We have some cron jobs, to remove old data; but recently, as the amount of data increased, they have been causing io spikes. The internet suggested the problem was caused by deleting everything in one transaction:
DELETE FROM foo WHERE some condition;
We found an example of chunking deletes, in T-SQL, but porting the loop to PL/pgSQL proved… problematic.

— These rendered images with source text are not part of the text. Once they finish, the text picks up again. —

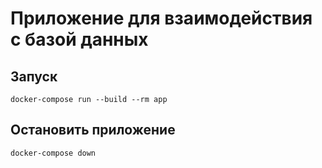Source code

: # Приложение для взаимодействия с базой данных
## Запуск
```
docker-compose run --build --rm app
```
## Остановить приложение
```
docker-compose down
```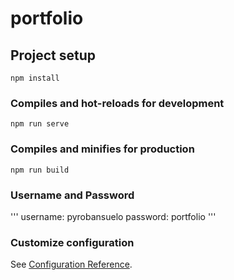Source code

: # portfolio

## Project setup
```
npm install
```

### Compiles and hot-reloads for development
```
npm run serve
```

### Compiles and minifies for production
```
npm run build
```

### Username and Password
'''
username: pyrobansuelo
password: portfolio
'''

### Customize configuration
See [Configuration Reference](https://cli.vuejs.org/config/).
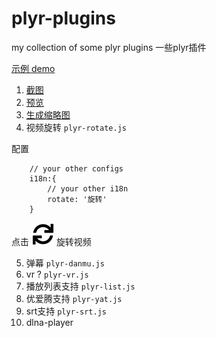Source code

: # plyr-plugins
my collection of some plyr plugins 一些plyr插件

[示例 demo](https://zengde.github.io/plyr-plugins/index.html)

1. [截图](https://github.com/zengde/plyr-plugin-capture)
2. [预览](https://github.com/zengde/plyr-plugin-thumbnail)
3. [生成缩略图](https://github.com/zengde/plyr-thumbnail-generate)
4. 视频旋转 `plyr-rotate.js`

配置
```
    // your other configs
    i18n:{
        // your other i18n
        rotate: '旋转'
    }
```
   点击 ![capture button](svg/plyr-rotate.svg) 旋转视频

5. 弹幕 `plyr-danmu.js`
6. vr ? `plyr-vr.js`
7. 播放列表支持 `plyr-list.js`
8. 优爱腾支持 `plyr-yat.js`
9. srt支持 `plyr-srt.js`
10. dlna-player
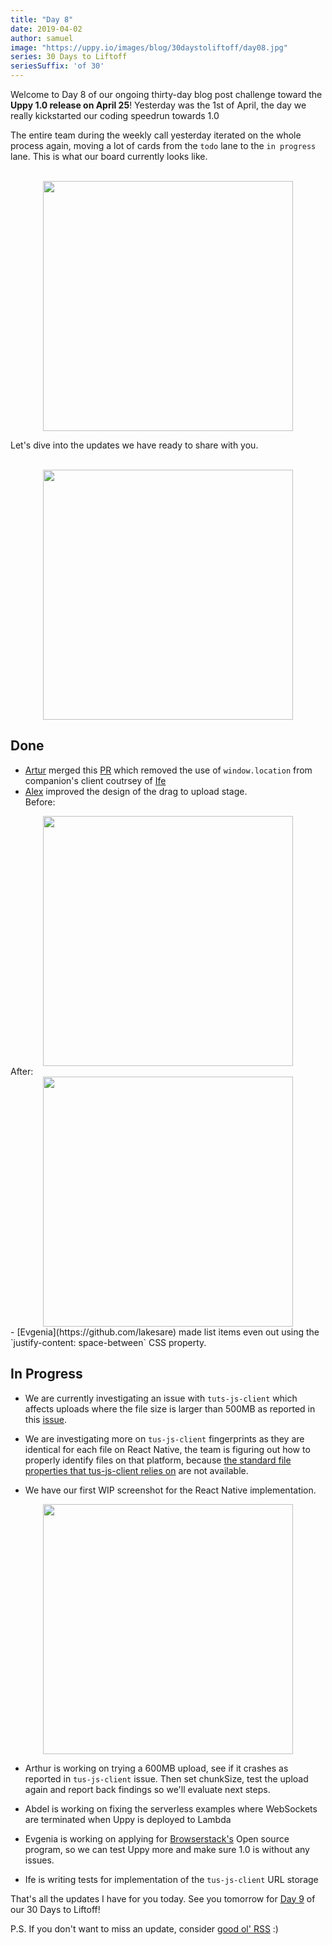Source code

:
 ```yaml
---
title: "Day 8"
date: 2019-04-02
author: samuel
image: "https://uppy.io/images/blog/30daystoliftoff/day08.jpg"
series: 30 Days to Liftoff
seriesSuffix: 'of 30'
---
```


Welcome to Day 8 of our ongoing thirty-day blog post challenge toward the **Uppy 1.0 release on April 25**! Yesterday was the 1st of April, the day we really kickstarted our coding speedrun towards 1.0

The entire team during the weekly call yesterday iterated on the whole process again, moving a lot of cards from the `todo` lane to the `in progress` lane. This is what our board currently looks like.

<center><br /><img width="400" src="/images/blog/30daystoliftoff/2019-04-02-asana-board.png"><br /></center>

Let's dive into the updates we have ready to share with you.


<!--more-->

<center><br /><img width="400" src="/images/blog/30daystoliftoff/day07.jpg"><br /></center>

## Done
- [Artur](https://transloadit.com/about/#artur) merged this [PR](https://github.com/transloadit/uppy/pull/1393) which removed the use of `window.location` from companion's client coutrsey of [Ife](https://transloadit.com/about/#ife)
- [Alex](https://transloadit.com/about/#alex) improved the design of the drag to upload stage. <br />
Before:<br />
<center><img width="400" src="/images/blog/30daystoliftoff/2019-04-02-before.png"></center>
After:<br />
<center><img width="400" src="/images/blog/30daystoliftoff/2019-04-02-after.png"></center>
- [Evgenia](https://github.com/lakesare) made list items even out using the `justify-content: space-between` CSS property.

## In Progress

- We are currently investigating an issue with `tuts-js-client` which affects uploads where the file size is larger than 500MB as reported in this [issue](https://github.com/tus/tus-js-client/issues/146).

- We are investigating more on `tus-js-client` fingerprints as they are identical for each file on React Native, the team is figuring out how to properly identify files on that platform, because [the standard file properties that tus-js-client relies on](https://github.com/tus/tus-js-client/blob/master/lib/fingerprint.js#L10) are not available.

- We have our first WIP screenshot for the React Native implementation.

<center><img width="400" src="/images/blog/30daystoliftoff/2019-04-02-wip-react-native.png"></center>

- Arthur is working on trying a 600MB upload, see if it crashes as reported in `tus-js-client` issue. Then set chunkSize, test the upload again and report back findings so we'll evaluate next steps.

- Abdel is working on fixing the serverless examples where WebSockets are terminated when Uppy is deployed to Lambda

- Evgenia is working on applying for [Browserstack's](https://www.browserstack.com/open-source?ref=pricing) Open source program, so we can test Uppy more and make sure 1.0 is without any issues.

- Ife is writing tests for implementation of the `tus-js-client`  URL storage


That's all the updates I have for you today. See you tomorrow for [Day 9](/blog/2019/03/liftoff-09/) of our 30 Days to Liftoff!

P.S. If you don't want to miss an update, consider [good ol' RSS](https://uppy.io/atom.xml) :)
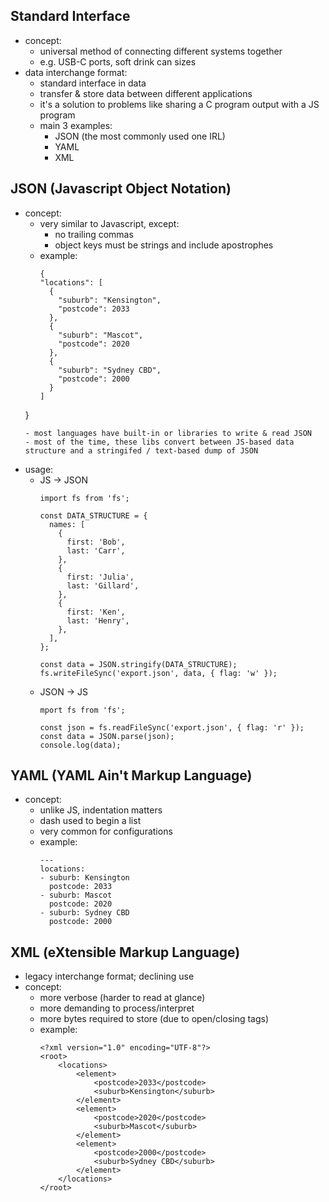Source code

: Standard Interface
-
- concept:
  - universal method of connecting different systems together
  - e.g. USB-C ports, soft drink can sizes
- data interchange format:
  - standard interface in data
  - transfer & store data between different applications
  - it's a solution to problems like sharing a C program output with a JS program
  - main 3 examples:
    - JSON (the most commonly used one IRL)
    - YAML
    - XML

JSON (Javascript Object Notation)
-
- concept:
  - very similar to Javascript, except:
    - no trailing commas
    - object keys must be strings and include apostrophes
  - example:
    ```
    {
    "locations": [
      {
        "suburb": "Kensington",
        "postcode": 2033
      },
      {
        "suburb": "Mascot",
        "postcode": 2020
      },
      {
        "suburb": "Sydney CBD",
        "postcode": 2000
      }
    ]
  }
    ```
  - most languages have built-in or libraries to write & read JSON
  - most of the time, these libs convert between JS-based data structure and a stringifed / text-based dump of JSON
- usage:
  - JS -> JSON
    ```
    import fs from 'fs';
  
    const DATA_STRUCTURE = {
      names: [
        {
          first: 'Bob',
          last: 'Carr',
        },
        {
          first: 'Julia',
          last: 'Gillard',
        },
        {
          first: 'Ken',
          last: 'Henry',
        },
      ],
    };
    
    const data = JSON.stringify(DATA_STRUCTURE);
    fs.writeFileSync('export.json', data, { flag: 'w' });
    ```
  - JSON -> JS
    ```
    mport fs from 'fs';
    
    const json = fs.readFileSync('export.json', { flag: 'r' });
    const data = JSON.parse(json);
    console.log(data);
    ```
  
YAML (YAML Ain't Markup Language)
-
- concept:
  - unlike JS, indentation matters
  - dash used to begin a list
  - very common for configurations
  - example:
    ```
    ---
    locations:
    - suburb: Kensington
      postcode: 2033
    - suburb: Mascot
      postcode: 2020
    - suburb: Sydney CBD
      postcode: 2000
    ```

XML (eXtensible Markup Language)
-
- legacy interchange format; declining use
- concept:
  - more verbose (harder to read at glance)
  - more demanding to process/interpret
  - more bytes required to store (due to open/closing tags)
  - example:
    ```
    <?xml version="1.0" encoding="UTF-8"?>
    <root>
        <locations>
            <element>
                <postcode>2033</postcode>
                <suburb>Kensington</suburb>
            </element>
            <element>
                <postcode>2020</postcode>
                <suburb>Mascot</suburb>
            </element>
            <element>
                <postcode>2000</postcode>
                <suburb>Sydney CBD</suburb>
            </element>
        </locations>
    </root>
    ```
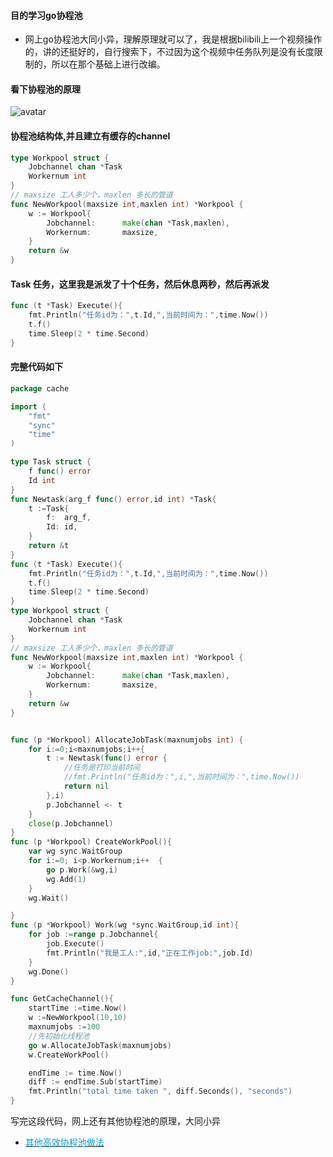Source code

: #### 目的学习go协程池
- 网上go协程池大同小异，理解原理就可以了，我是根据bilibili上一个视频操作的，讲的还挺好的，自行搜索下，不过因为这个视频中任务队列是没有长度限制的，所以在那个基础上进行改编。

#### 看下协程池的原理
![avatar](https://blog.hexiefamily.xin/assets/workerpool.jpg)  

#### 协程池结构体,并且建立有缓存的channel
```go
type Workpool struct {
	Jobchannel chan *Task
	Workernum int
}
// maxsize 工人多少个，maxlen 多长的管道
func NewWorkpool(maxsize int,maxlen int) *Workpool {
	w := Workpool{
		Jobchannel:      make(chan *Task,maxlen),
		Workernum:       maxsize,
	}
	return &w
}
```
#### Task 任务，这里我是派发了十个任务，然后休息两秒，然后再派发
```go
func (t *Task) Execute(){
	fmt.Println("任务id为：",t.Id,",当前时间为：",time.Now())
	t.f()
	time.Sleep(2 * time.Second)
}
```

#### 完整代码如下
```go
package cache

import (
	"fmt"
	"sync"
	"time"
)

type Task struct {
	f func() error
	Id int
}
func Newtask(arg_f func() error,id int) *Task{
	t :=Task{
		f:	arg_f,
		Id:	id,
	}
	return &t
}
func (t *Task) Execute(){
	fmt.Println("任务id为：",t.Id,",当前时间为：",time.Now())
	t.f()
	time.Sleep(2 * time.Second)
}
type Workpool struct {
	Jobchannel chan *Task
	Workernum int
}
// maxsize 工人多少个，maxlen 多长的管道
func NewWorkpool(maxsize int,maxlen int) *Workpool {
	w := Workpool{
		Jobchannel:      make(chan *Task,maxlen),
		Workernum:       maxsize,
	}
	return &w
}


func (p *Workpool) AllocateJobTask(maxnumjobs int) {
	for i:=0;i<maxnumjobs;i++{
		t := Newtask(func() error {
			//任务是打印当前时间
			//fmt.Println("任务id为：",i,",当前时间为：",time.Now())
			return nil
		},i)
		p.Jobchannel <- t
	}
	close(p.Jobchannel)
}
func (p *Workpool) CreateWorkPool(){
	var wg sync.WaitGroup
	for i:=0; i<p.Workernum;i++  {
		go p.Work(&wg,i)
		wg.Add(1)
	}
	wg.Wait()

}
func (p *Workpool) Work(wg *sync.WaitGroup,id int){
	for job :=range p.Jobchannel{
		job.Execute()
		fmt.Println("我是工人:",id,"正在工作job:",job.Id)
	}
	wg.Done()
}

func GetCacheChannel(){
	startTime :=time.Now()
	w :=NewWorkpool(10,10)
	maxnumjobs :=100
	//先初始化线程池
	go w.AllocateJobTask(maxnumjobs)
	w.CreateWorkPool()

	endTime := time.Now()
	diff := endTime.Sub(startTime)
	fmt.Println("total time taken ", diff.Seconds(), "seconds")
}

```

写完这段代码，网上还有其他协程池的原理，大同小异
- [<font color=#0099ff>其他高效协程池做法</font>](https://segmentfault.com/a/1190000018193161)

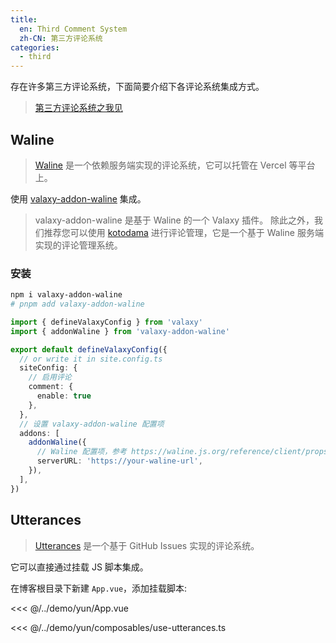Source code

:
 ```yaml
---
title:
  en: Third Comment System
  zh-CN: 第三方评论系统
categories:
  - third
---
```


存在许多第三方评论系统，下面简要介绍下各评论系统集成方式。

> [第三方评论系统之我见](https://www.yunyoujun.cn/posts/third-party-comment-system)

## Waline

> [Waline](https://waline.js.org/) 是一个依赖服务端实现的评论系统，它可以托管在 Vercel 等平台上。

使用 [valaxy-addon-waline](https://github.com/YunYouJun/valaxy/blob/main/packages/valaxy-addon-waline/README.md) 集成。

> valaxy-addon-waline 是基于 Waline 的一个 Valaxy 插件。
> 除此之外，我们推荐您可以使用 [kotodama](https://github.com/YunYouJun/kotodama) 进行评论管理，它是一个基于 Waline 服务端实现的评论管理系统。

### 安装

```bash
npm i valaxy-addon-waline
# pnpm add valaxy-addon-waline
```

```ts [valaxy.config.ts]
import { defineValaxyConfig } from 'valaxy'
import { addonWaline } from 'valaxy-addon-waline'

export default defineValaxyConfig({
  // or write it in site.config.ts
  siteConfig: {
    // 启用评论
    comment: {
      enable: true
    },
  },
  // 设置 valaxy-addon-waline 配置项
  addons: [
    addonWaline({
      // Waline 配置项，参考 https://waline.js.org/reference/client/props.html
      serverURL: 'https://your-waline-url',
    }),
  ],
})
```

## Utterances

> [Utterances](https://utteranc.es/) 是一个基于 GitHub Issues 实现的评论系统。

它可以直接通过挂载 JS 脚本集成。

在博客根目录下新建 `App.vue`，添加挂载脚本:

<<< @/../demo/yun/App.vue

<<< @/../demo/yun/composables/use-utterances.ts
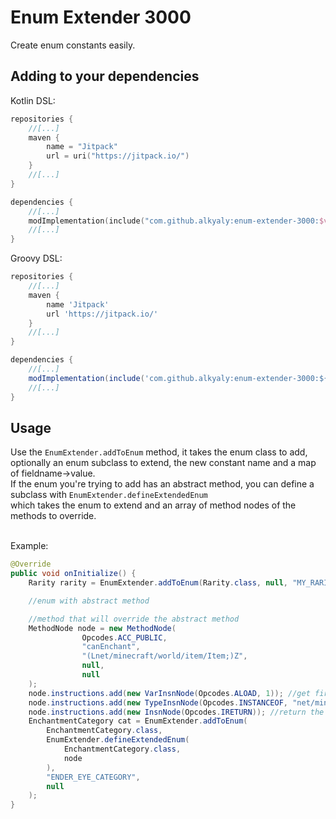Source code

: # Enum Extender 3000

Create enum constants easily.

## Adding to your dependencies

Kotlin DSL:
```kotlin
repositories {
    //[...]
    maven {
        name = "Jitpack"
        url = uri("https://jitpack.io/")
    }
    //[...]
}

dependencies {
    //[...]
    modImplementation(include("com.github.alkyaly:enum-extender-3000:$version")!!)
    //[...]
}
```

Groovy DSL:
```groovy
repositories {
    //[...]
    maven {
        name 'Jitpack'
        url 'https://jitpack.io/'
    }
    //[...]
}

dependencies {
    //[...]
    modImplementation(include('com.github.alkyaly:enum-extender-3000:${version}'))
    //[...]
}
```

## Usage

Use the `EnumExtender.addToEnum` method, it takes the enum class to add, optionally an enum subclass to extend, the new constant name and a map of fieldname->value.<br>
If the enum you're trying to add has an abstract method, you can define a subclass with `EnumExtender.defineExtendedEnum`<br>
which takes the enum to extend and an array of method nodes of the methods to override.

<br>
Example:

```java
@Override
public void onInitialize() {
    Rarity rarity = EnumExtender.addToEnum(Rarity.class, null, "MY_RARITY", Map.of("color", ChatFormatting.AQUA)); //simple enum

    //enum with abstract method    

    //method that will override the abstract method
    MethodNode node = new MethodNode(
                Opcodes.ACC_PUBLIC,
                "canEnchant",
                "(Lnet/minecraft/world/item/Item;)Z",
                null,
                null
    );
    node.instructions.add(new VarInsnNode(Opcodes.ALOAD, 1)); //get first parameter (0=this, 1=parameter)
    node.instructions.add(new TypeInsnNode(Opcodes.INSTANCEOF, "net/minecraft/world/item/EnderEyeItem")); //item instanceof EnderEyeItem
    node.instructions.add(new InsnNode(Opcodes.IRETURN)); //return the result of the above
    EnchantmentCategory cat = EnumExtender.addToEnum(
        EnchantmentCategory.class,
        EnumExtender.defineExtendedEnum(
            EnchantmentCategory.class,
            node
        ),
        "ENDER_EYE_CATEGORY",
        null
    );
}
```

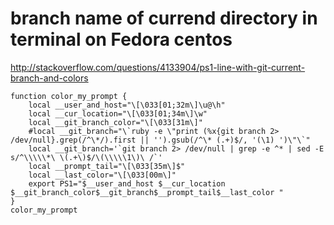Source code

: 

# branch name of currend directory in terminal on Fedora centos

http://stackoverflow.com/questions/4133904/ps1-line-with-git-current-branch-and-colors 

```
function color_my_prompt {
    local __user_and_host="\[\033[01;32m\]\u@\h"
    local __cur_location="\[\033[01;34m\]\w"
    local __git_branch_color="\[\033[31m\]"
    #local __git_branch="\`ruby -e \"print (%x{git branch 2>
/dev/null}.grep(/^\*/).first || '').gsub(/^\* (.+)$/, '(\1) ')\"\`"
    local __git_branch='`git branch 2> /dev/null | grep -e ^* | sed -E
s/^\\\\\*\ \(.+\)$/\(\\\\\1\)\ /`'
    local __prompt_tail="\[\033[35m\]$"
    local __last_color="\[\033[00m\]"
    export PS1="$__user_and_host $__cur_location
$__git_branch_color$__git_branch$__prompt_tail$__last_color "
}
color_my_prompt
```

It would be nice to simply write:
DELETE FROM foo WHERE <condition> LIMIT 100;
But that syntax doesn’t exist. The easiest thing seems to be using a CTE, to find the ids of the rows to delete:
DELETE FROM foo WHERE id = any(array(SELECT id FROM foo WHERE <condition> LIMIT 100));
And of course it’s useful to know how many rows were actually deleted (rather than the hopeful batch size):
WITH deleted AS ( DELETE FROM foo WHERE id = any(array(SELECT id FROM foo WHERE <condition> limit 100)) RETURNING id ) SELECT count(*) FROM deleted;
It’s easier to do the loop in bash, if you can persuade psql to return that info:
while : do VALUE=$(psql -qtA -d $DBNAME -c "WITH deleted AS...") echo "deleted $VALUE" if [ $VALUE -eq 0 ] then break fi sleep 1 done
There’s 2 params to play with: the batch size, and the delay between loops. It’s pretty straightforward to identify how fast you can delete, without incurring a noticeable io penalty.
Just remember that you won’t necessarily get that disk space back: it’s just made available for re-use, unless you perform some compaction.